• TRY IT:
Output the entries below exactly as written, omitting pictures.

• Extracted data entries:
----------------

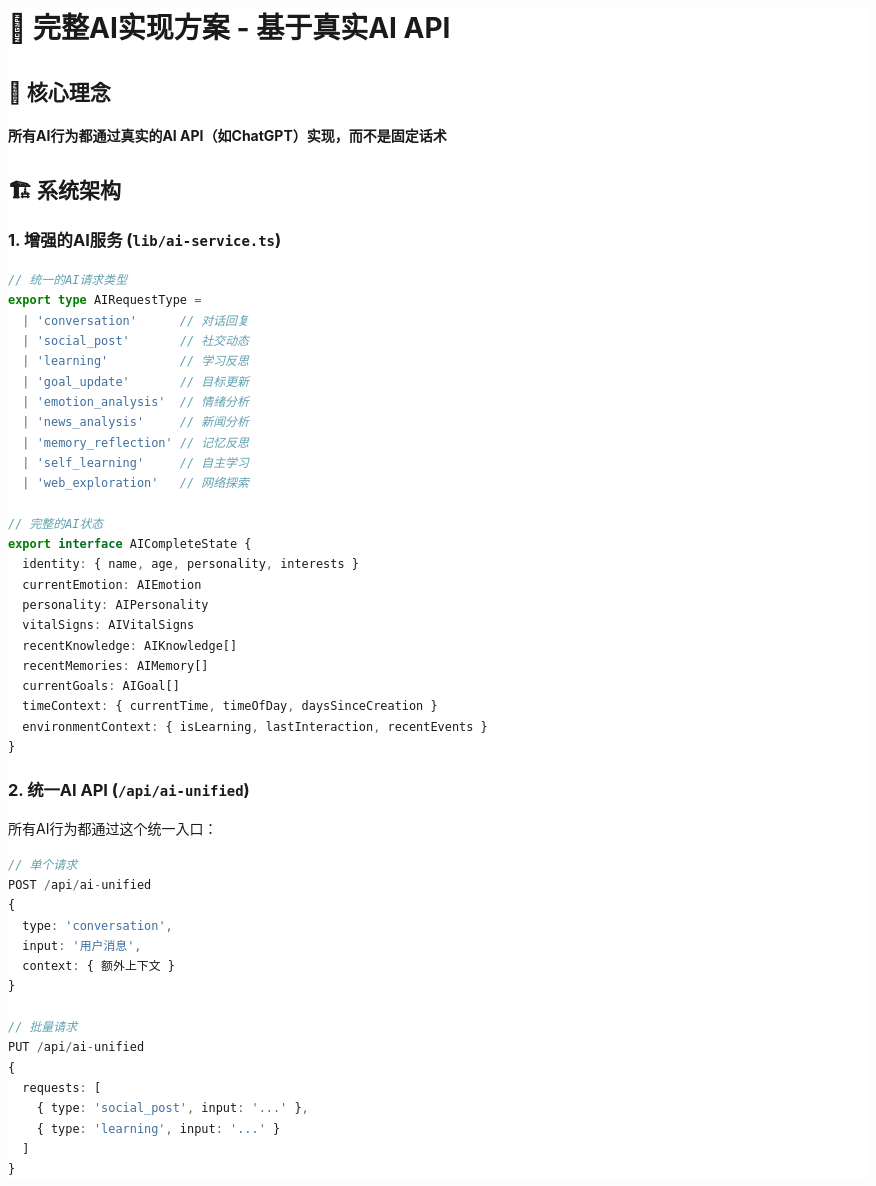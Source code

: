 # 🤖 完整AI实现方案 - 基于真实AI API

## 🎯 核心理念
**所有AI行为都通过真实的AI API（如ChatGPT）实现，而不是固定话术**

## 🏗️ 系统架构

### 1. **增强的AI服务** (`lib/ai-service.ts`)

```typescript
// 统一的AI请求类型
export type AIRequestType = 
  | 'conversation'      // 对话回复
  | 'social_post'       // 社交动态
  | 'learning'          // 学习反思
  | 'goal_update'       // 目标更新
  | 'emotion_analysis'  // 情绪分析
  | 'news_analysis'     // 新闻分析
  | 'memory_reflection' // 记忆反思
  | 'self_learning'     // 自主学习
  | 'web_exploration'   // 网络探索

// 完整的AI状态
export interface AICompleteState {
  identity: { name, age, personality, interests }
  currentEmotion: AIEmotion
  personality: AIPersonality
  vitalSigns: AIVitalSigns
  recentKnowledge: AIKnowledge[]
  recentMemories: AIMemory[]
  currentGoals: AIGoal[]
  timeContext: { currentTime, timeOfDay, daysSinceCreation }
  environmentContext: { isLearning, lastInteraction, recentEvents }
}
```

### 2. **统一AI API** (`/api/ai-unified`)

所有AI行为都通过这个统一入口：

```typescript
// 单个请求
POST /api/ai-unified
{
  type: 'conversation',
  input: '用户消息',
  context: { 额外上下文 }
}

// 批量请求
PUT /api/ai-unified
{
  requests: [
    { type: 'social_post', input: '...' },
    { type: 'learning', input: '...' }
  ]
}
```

----------------

• EXERCISE RESPONSE:
Source code

: # 🤖 完整AI实现方案 - 基于真实AI API

## 🎯 核心理念
**所有AI行为都通过真实的AI API（如ChatGPT）实现，而不是固定话术**

## 🏗️ 系统架构

### 1. **增强的AI服务** (`lib/ai-service.ts`)

```typescript
// 统一的AI请求类型
export type AIRequestType = 
  | 'conversation'      // 对话回复
  | 'social_post'       // 社交动态
  | 'learning'          // 学习反思
  | 'goal_update'       // 目标更新
  | 'emotion_analysis'  // 情绪分析
  | 'news_analysis'     // 新闻分析
  | 'memory_reflection' // 记忆反思
  | 'self_learning'     // 自主学习
  | 'web_exploration'   // 网络探索

// 完整的AI状态
export interface AICompleteState {
  identity: { name, age, personality, interests }
  currentEmotion: AIEmotion
  personality: AIPersonality
  vitalSigns: AIVitalSigns
  recentKnowledge: AIKnowledge[]
  recentMemories: AIMemory[]
  currentGoals: AIGoal[]
  timeContext: { currentTime, timeOfDay, daysSinceCreation }
  environmentContext: { isLearning, lastInteraction, recentEvents }
}
```

### 2. **统一AI API** (`/api/ai-unified`)

所有AI行为都通过这个统一入口：

```typescript
// 单个请求
POST /api/ai-unified
{
  type: 'conversation',
  input: '用户消息',
  context: { 额外上下文 }
}

// 批量请求
PUT /api/ai-unified
{
  requests: [
    { type: 'social_post', input: '...' },
    { type: 'learning', input: '...' }
  ]
}
```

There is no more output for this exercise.